YOUR TASK |
The full listing, from first line to last, should be set down again exactly.

RECORDS FOR THIS EXERCISE |
-=-=-

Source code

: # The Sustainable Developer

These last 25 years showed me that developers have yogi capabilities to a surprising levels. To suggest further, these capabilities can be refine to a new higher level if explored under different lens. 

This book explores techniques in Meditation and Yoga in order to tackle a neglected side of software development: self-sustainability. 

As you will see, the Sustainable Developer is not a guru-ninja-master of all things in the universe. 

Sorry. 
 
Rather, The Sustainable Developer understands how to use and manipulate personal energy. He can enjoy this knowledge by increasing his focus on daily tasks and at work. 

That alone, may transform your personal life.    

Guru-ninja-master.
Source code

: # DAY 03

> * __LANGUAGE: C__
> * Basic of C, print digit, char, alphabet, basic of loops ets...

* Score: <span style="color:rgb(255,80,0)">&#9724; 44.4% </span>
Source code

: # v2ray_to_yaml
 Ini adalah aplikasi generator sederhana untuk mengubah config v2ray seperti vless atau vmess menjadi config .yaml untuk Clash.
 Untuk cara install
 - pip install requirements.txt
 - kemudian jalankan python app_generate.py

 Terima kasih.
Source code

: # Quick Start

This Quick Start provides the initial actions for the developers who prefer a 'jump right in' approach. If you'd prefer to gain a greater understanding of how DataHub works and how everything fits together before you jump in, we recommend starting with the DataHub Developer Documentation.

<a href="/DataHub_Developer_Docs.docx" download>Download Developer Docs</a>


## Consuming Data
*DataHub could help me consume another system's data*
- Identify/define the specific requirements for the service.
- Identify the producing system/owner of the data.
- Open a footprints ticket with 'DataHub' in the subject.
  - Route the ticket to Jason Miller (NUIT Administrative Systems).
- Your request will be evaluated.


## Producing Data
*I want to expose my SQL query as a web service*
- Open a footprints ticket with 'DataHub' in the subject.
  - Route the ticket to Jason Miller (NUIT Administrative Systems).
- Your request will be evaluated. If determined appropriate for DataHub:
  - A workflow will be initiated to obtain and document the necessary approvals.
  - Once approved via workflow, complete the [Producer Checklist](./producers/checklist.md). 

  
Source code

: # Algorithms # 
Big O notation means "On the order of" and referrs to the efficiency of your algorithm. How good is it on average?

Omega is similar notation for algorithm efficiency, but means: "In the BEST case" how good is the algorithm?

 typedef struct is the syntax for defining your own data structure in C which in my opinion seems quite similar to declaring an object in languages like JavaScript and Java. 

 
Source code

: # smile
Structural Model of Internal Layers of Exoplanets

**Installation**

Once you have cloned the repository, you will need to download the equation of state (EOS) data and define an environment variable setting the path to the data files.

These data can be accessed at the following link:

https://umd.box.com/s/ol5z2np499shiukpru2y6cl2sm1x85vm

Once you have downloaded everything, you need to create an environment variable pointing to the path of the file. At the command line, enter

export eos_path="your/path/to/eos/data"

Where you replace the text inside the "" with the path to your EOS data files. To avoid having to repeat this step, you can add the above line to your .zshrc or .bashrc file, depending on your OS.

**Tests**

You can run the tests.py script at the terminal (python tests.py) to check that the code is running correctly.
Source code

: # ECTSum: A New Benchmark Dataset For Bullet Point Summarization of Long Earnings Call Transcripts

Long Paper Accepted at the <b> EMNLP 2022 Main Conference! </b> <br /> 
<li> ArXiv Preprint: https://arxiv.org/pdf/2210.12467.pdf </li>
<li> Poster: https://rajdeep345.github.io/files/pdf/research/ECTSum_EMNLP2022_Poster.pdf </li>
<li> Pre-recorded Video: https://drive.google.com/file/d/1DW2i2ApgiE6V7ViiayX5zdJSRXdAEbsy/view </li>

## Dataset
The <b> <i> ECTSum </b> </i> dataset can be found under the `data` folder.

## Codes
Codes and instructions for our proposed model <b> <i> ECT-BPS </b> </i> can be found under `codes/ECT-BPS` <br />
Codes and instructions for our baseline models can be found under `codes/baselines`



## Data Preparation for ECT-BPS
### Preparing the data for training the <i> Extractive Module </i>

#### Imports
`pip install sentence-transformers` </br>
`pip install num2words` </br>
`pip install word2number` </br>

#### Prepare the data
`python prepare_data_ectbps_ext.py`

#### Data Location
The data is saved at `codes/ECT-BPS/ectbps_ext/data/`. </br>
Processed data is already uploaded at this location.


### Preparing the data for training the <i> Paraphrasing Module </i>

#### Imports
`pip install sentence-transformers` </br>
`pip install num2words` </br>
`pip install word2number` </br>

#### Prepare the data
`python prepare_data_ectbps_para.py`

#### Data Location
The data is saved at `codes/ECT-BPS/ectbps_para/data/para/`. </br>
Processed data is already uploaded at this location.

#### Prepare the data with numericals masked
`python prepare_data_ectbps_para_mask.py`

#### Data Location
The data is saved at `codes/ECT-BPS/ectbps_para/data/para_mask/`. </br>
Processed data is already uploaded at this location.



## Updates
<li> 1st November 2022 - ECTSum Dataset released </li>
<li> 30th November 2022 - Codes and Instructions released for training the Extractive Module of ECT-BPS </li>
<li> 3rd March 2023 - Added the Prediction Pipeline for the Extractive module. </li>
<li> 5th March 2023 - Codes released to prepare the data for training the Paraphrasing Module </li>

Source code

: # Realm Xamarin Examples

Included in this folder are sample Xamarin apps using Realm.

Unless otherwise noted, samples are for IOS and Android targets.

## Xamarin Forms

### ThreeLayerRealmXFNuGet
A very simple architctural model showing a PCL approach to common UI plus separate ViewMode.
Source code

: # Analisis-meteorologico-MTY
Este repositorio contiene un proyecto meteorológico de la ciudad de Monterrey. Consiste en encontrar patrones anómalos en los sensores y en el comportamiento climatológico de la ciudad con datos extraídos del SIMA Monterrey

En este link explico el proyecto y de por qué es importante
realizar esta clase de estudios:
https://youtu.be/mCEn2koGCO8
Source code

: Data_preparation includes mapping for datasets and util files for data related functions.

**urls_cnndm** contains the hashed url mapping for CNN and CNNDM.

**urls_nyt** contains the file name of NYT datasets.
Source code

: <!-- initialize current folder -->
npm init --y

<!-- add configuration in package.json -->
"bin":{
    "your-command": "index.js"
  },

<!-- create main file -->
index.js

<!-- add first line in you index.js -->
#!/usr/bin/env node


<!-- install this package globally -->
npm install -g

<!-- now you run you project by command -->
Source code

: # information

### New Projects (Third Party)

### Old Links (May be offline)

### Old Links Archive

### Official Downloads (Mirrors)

-=-=-

EXERCISE ANSWER |
Source code

: # The Sustainable Developer

These last 25 years showed me that developers have yogi capabilities to a surprising levels. To suggest further, these capabilities can be refine to a new higher level if explored under different lens. 

This book explores techniques in Meditation and Yoga in order to tackle a neglected side of software development: self-sustainability. 

As you will see, the Sustainable Developer is not a guru-ninja-master of all things in the universe. 

Sorry. 
 
Rather, The Sustainable Developer understands how to use and manipulate personal energy. He can enjoy this knowledge by increasing his focus on daily tasks and at work. 

That alone, may transform your personal life.    

Guru-ninja-master.
Source code

: # DAY 03

> * __LANGUAGE: C__
> * Basic of C, print digit, char, alphabet, basic of loops ets...

* Score: <span style="color:rgb(255,80,0)">&#9724; 44.4% </span>
Source code

: # v2ray_to_yaml
 Ini adalah aplikasi generator sederhana untuk mengubah config v2ray seperti vless atau vmess menjadi config .yaml untuk Clash.
 Untuk cara install
 - pip install requirements.txt
 - kemudian jalankan python app_generate.py

 Terima kasih.
Source code

: # Quick Start

This Quick Start provides the initial actions for the developers who prefer a 'jump right in' approach. If you'd prefer to gain a greater understanding of how DataHub works and how everything fits together before you jump in, we recommend starting with the DataHub Developer Documentation.

<a href="/DataHub_Developer_Docs.docx" download>Download Developer Docs</a>


## Consuming Data
*DataHub could help me consume another system's data*
- Identify/define the specific requirements for the service.
- Identify the producing system/owner of the data.
- Open a footprints ticket with 'DataHub' in the subject.
  - Route the ticket to Jason Miller (NUIT Administrative Systems).
- Your request will be evaluated.


## Producing Data
*I want to expose my SQL query as a web service*
- Open a footprints ticket with 'DataHub' in the subject.
  - Route the ticket to Jason Miller (NUIT Administrative Systems).
- Your request will be evaluated. If determined appropriate for DataHub:
  - A workflow will be initiated to obtain and document the necessary approvals.
  - Once approved via workflow, complete the [Producer Checklist](./producers/checklist.md). 

  
Source code

: # Algorithms # 
Big O notation means "On the order of" and referrs to the efficiency of your algorithm. How good is it on average?

Omega is similar notation for algorithm efficiency, but means: "In the BEST case" how good is the algorithm?

 typedef struct is the syntax for defining your own data structure in C which in my opinion seems quite similar to declaring an object in languages like JavaScript and Java. 

 
Source code

: # smile
Structural Model of Internal Layers of Exoplanets

**Installation**

Once you have cloned the repository, you will need to download the equation of state (EOS) data and define an environment variable setting the path to the data files.

These data can be accessed at the following link:

https://umd.box.com/s/ol5z2np499shiukpru2y6cl2sm1x85vm

Once you have downloaded everything, you need to create an environment variable pointing to the path of the file. At the command line, enter

export eos_path="your/path/to/eos/data"

Where you replace the text inside the "" with the path to your EOS data files. To avoid having to repeat this step, you can add the above line to your .zshrc or .bashrc file, depending on your OS.

**Tests**

You can run the tests.py script at the terminal (python tests.py) to check that the code is running correctly.
Source code

: # ECTSum: A New Benchmark Dataset For Bullet Point Summarization of Long Earnings Call Transcripts

Long Paper Accepted at the <b> EMNLP 2022 Main Conference! </b> <br /> 
<li> ArXiv Preprint: https://arxiv.org/pdf/2210.12467.pdf </li>
<li> Poster: https://rajdeep345.github.io/files/pdf/research/ECTSum_EMNLP2022_Poster.pdf </li>
<li> Pre-recorded Video: https://drive.google.com/file/d/1DW2i2ApgiE6V7ViiayX5zdJSRXdAEbsy/view </li>

## Dataset
The <b> <i> ECTSum </b> </i> dataset can be found under the `data` folder.

## Codes
Codes and instructions for our proposed model <b> <i> ECT-BPS </b> </i> can be found under `codes/ECT-BPS` <br />
Codes and instructions for our baseline models can be found under `codes/baselines`



## Data Preparation for ECT-BPS
### Preparing the data for training the <i> Extractive Module </i>

#### Imports
`pip install sentence-transformers` </br>
`pip install num2words` </br>
`pip install word2number` </br>

#### Prepare the data
`python prepare_data_ectbps_ext.py`

#### Data Location
The data is saved at `codes/ECT-BPS/ectbps_ext/data/`. </br>
Processed data is already uploaded at this location.


### Preparing the data for training the <i> Paraphrasing Module </i>

#### Imports
`pip install sentence-transformers` </br>
`pip install num2words` </br>
`pip install word2number` </br>

#### Prepare the data
`python prepare_data_ectbps_para.py`

#### Data Location
The data is saved at `codes/ECT-BPS/ectbps_para/data/para/`. </br>
Processed data is already uploaded at this location.

#### Prepare the data with numericals masked
`python prepare_data_ectbps_para_mask.py`

#### Data Location
The data is saved at `codes/ECT-BPS/ectbps_para/data/para_mask/`. </br>
Processed data is already uploaded at this location.



## Updates
<li> 1st November 2022 - ECTSum Dataset released </li>
<li> 30th November 2022 - Codes and Instructions released for training the Extractive Module of ECT-BPS </li>
<li> 3rd March 2023 - Added the Prediction Pipeline for the Extractive module. </li>
<li> 5th March 2023 - Codes released to prepare the data for training the Paraphrasing Module </li>

Source code

: # Realm Xamarin Examples

Included in this folder are sample Xamarin apps using Realm.

Unless otherwise noted, samples are for IOS and Android targets.

## Xamarin Forms

### ThreeLayerRealmXFNuGet
A very simple architctural model showing a PCL approach to common UI plus separate ViewMode.
Source code

: # Analisis-meteorologico-MTY
Este repositorio contiene un proyecto meteorológico de la ciudad de Monterrey. Consiste en encontrar patrones anómalos en los sensores y en el comportamiento climatológico de la ciudad con datos extraídos del SIMA Monterrey

En este link explico el proyecto y de por qué es importante
realizar esta clase de estudios:
https://youtu.be/mCEn2koGCO8
Source code

: Data_preparation includes mapping for datasets and util files for data related functions.

**urls_cnndm** contains the hashed url mapping for CNN and CNNDM.

**urls_nyt** contains the file name of NYT datasets.
Source code

: <!-- initialize current folder -->
npm init --y

<!-- add configuration in package.json -->
"bin":{
    "your-command": "index.js"
  },

<!-- create main file -->
index.js

<!-- add first line in you index.js -->
#!/usr/bin/env node


<!-- install this package globally -->
npm install -g

<!-- now you run you project by command -->
Source code

: # information

### New Projects (Third Party)

### Old Links (May be offline)

### Old Links Archive

### Official Downloads (Mirrors)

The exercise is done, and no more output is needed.